Cardinal numbers, written as Arabic ordinals
Ordinal numbers — first, second, third — let you express order and position. In Arabic they are not simply the cardinal plus a suffix: the first is irregular, the rest follow a fixed pattern, and every form must agree in gender with the noun it describes. This tool produces the correct Arabic ordinal for any number you enter, in the gender you choose.
How it works
The first ordinal is stored directly because it is suppletive: الأول for masculine, الأولى for feminine. Ordinals from second to tenth follow the فاعِل pattern, built from the cardinal root, with the feminine adding a ـة ending. The tool keeps both gender tables and selects the form you ask for.
For the teens, the unit takes its ordinal stem and the tens word عشر (m.) or عشرة (f.) follows, both agreeing in gender — so 11th is الحادي عشر or الحادية عشرة. For compound values the unit ordinal and the tens are joined with و:
21st (m) = الحادي والعشرون
33rd (f) = الثالثة والثلاثون
Hundreds and the thousand are added with و before the lower part, giving forms like المئة والثالث.

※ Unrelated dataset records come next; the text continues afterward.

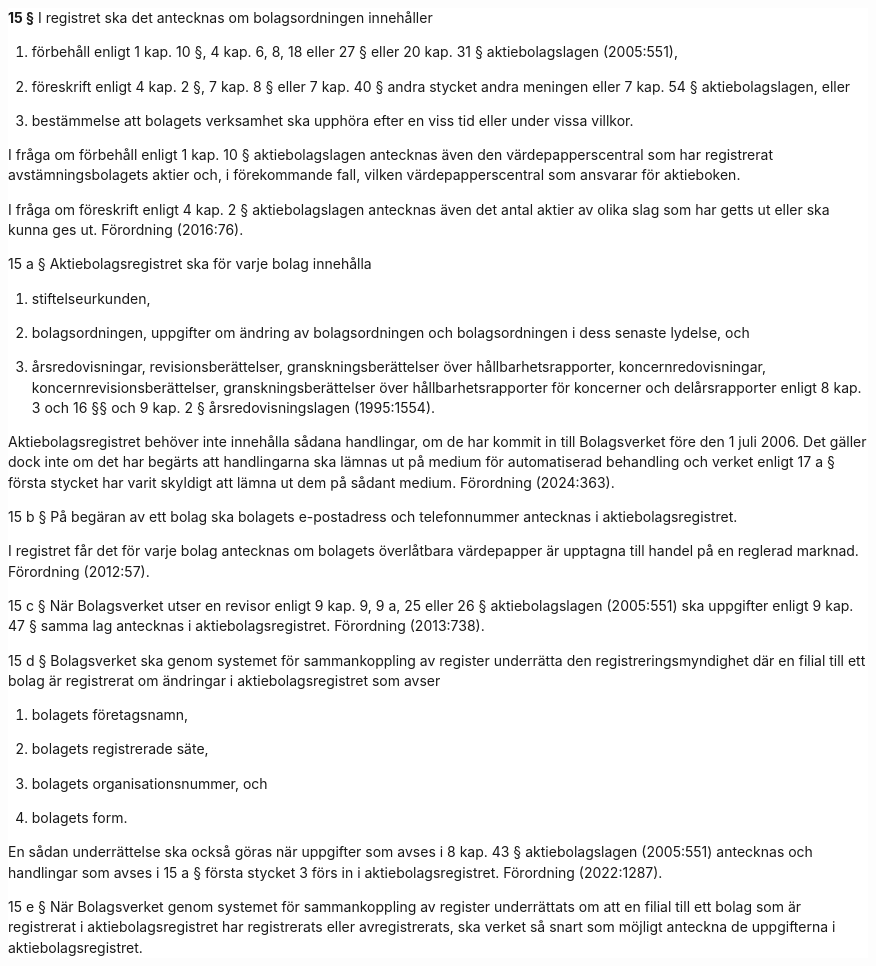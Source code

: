 **15 §** I registret ska det antecknas om bolagsordningen innehåller

1. förbehåll enligt 1 kap. 10 §, 4 kap. 6, 8, 18 eller 27 § eller 20 kap. 31 § aktiebolagslagen (2005:551),

2. föreskrift enligt 4 kap. 2 §, 7 kap. 8 § eller 7 kap. 40 § andra stycket andra meningen eller 7 kap. 54 § aktiebolagslagen, eller

3. bestämmelse att bolagets verksamhet ska upphöra efter en viss tid eller under vissa villkor.

I fråga om förbehåll enligt 1 kap. 10 § aktiebolagslagen antecknas även den värdepapperscentral som har registrerat avstämningsbolagets aktier och, i förekommande fall, vilken värdepapperscentral som ansvarar för aktieboken.

I fråga om föreskrift enligt 4 kap. 2 § aktiebolagslagen antecknas även det antal aktier av olika slag som har getts ut eller ska kunna ges ut. Förordning (2016:76).

15 a § Aktiebolagsregistret ska för varje bolag innehålla

1. stiftelseurkunden,

2. bolagsordningen, uppgifter om ändring av bolagsordningen och bolagsordningen i dess senaste lydelse, och

3. årsredovisningar, revisionsberättelser, granskningsberättelser över hållbarhetsrapporter, koncernredovisningar, koncernrevisionsberättelser, granskningsberättelser över hållbarhetsrapporter för koncerner och delårsrapporter enligt 8 kap. 3 och 16 §§ och 9 kap. 2 § årsredovisningslagen (1995:1554).

Aktiebolagsregistret behöver inte innehålla sådana handlingar, om de har kommit in till Bolagsverket före den 1 juli 2006. Det gäller dock inte om det har begärts att handlingarna ska lämnas ut på medium för automatiserad behandling och verket enligt 17 a § första stycket har varit skyldigt att lämna ut dem på sådant medium. Förordning (2024:363).

15 b § På begäran av ett bolag ska bolagets e-postadress och telefonnummer antecknas i aktiebolagsregistret.

I registret får det för varje bolag antecknas om bolagets överlåtbara värdepapper är upptagna till handel på en reglerad marknad. Förordning (2012:57).

15 c § När Bolagsverket utser en revisor enligt 9 kap. 9, 9 a, 25 eller 26 § aktiebolagslagen (2005:551) ska uppgifter enligt 9 kap. 47 § samma lag antecknas i aktiebolagsregistret. Förordning (2013:738).

15 d § Bolagsverket ska genom systemet för sammankoppling av register underrätta den registreringsmyndighet där en filial till ett bolag är registrerat om ändringar i aktiebolagsregistret som avser

1. bolagets företagsnamn,

2. bolagets registrerade säte,

3. bolagets organisationsnummer, och

4. bolagets form.

En sådan underrättelse ska också göras när uppgifter som avses i 8 kap. 43 § aktiebolagslagen (2005:551) antecknas och handlingar som avses i 15 a § första stycket 3 förs in i aktiebolagsregistret. Förordning (2022:1287).

15 e § När Bolagsverket genom systemet för sammankoppling av register underrättats om att en filial till ett bolag som är registrerat i aktiebolagsregistret har registrerats eller avregistrerats, ska verket så snart som möjligt anteckna de uppgifterna i aktiebolagsregistret.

The gender rule in practice
Arabic ordinals must agree in gender with the noun they modify. This affects how you use the output:
- A masculine noun (like فصل “chapter”, يوم “day”, شهر “month”) takes the masculine ordinal: الفصل الثالث, اليوم السابع
- A feminine noun (like سنة “year”, مرة “time/instance”, رحلة “trip”) takes the feminine: السنة الثالثة, المرة السابعة
If you are unsure of a noun’s gender, the definitive masculine/feminine distinction is usually clear from the dictionary form or from patterns like the ta-marbuta (ة) ending, which typically marks feminine nouns.
The irregular first
This is the most commonly stumbled-over ordinal: eleven uses the ordinal stem حادي (masculine) or حادية (feminine), not the word for “one” (واحد). So:
- 11th (masculine): الحادي عشر
- 11th (feminine): الحادية عشرة
Saying or writing الأول عشر for eleventh is a systematic error in both speech and writing. The tool generates the correct حادي/حادية form automatically.
Common usage scenarios
Chapter headings: A book with 25 chapters would number them من الفصل الأول (chapter 1) through الفصل الخامس والعشرون (chapter 25).
Dates: The day in a spoken or written date uses the ordinal. The first of March (masculine day في العربية الفصحى) is الأول من مارس; the fifth is الخامس من مارس.
Rankings and competition results: “She finished third” → “حلّت في المركز الثالث” (masculine المركز). “He won first place” → “فاز بالمركز الأول”.
Bullet lists and numbered items: Arabic formal writing often uses الأول, الثاني, الثالث as list markers, with gender matching the implicit item (البند “the item/clause” is masculine).
Ordinals above 100
For larger ordinals Arabic typically uses the cardinal number with context to imply order, rather than a dedicated ordinal form. Forms like المئة والأول (the hundred and first) appear in formal and literary Arabic. The tool generates these compound forms following the standard grammatical structure.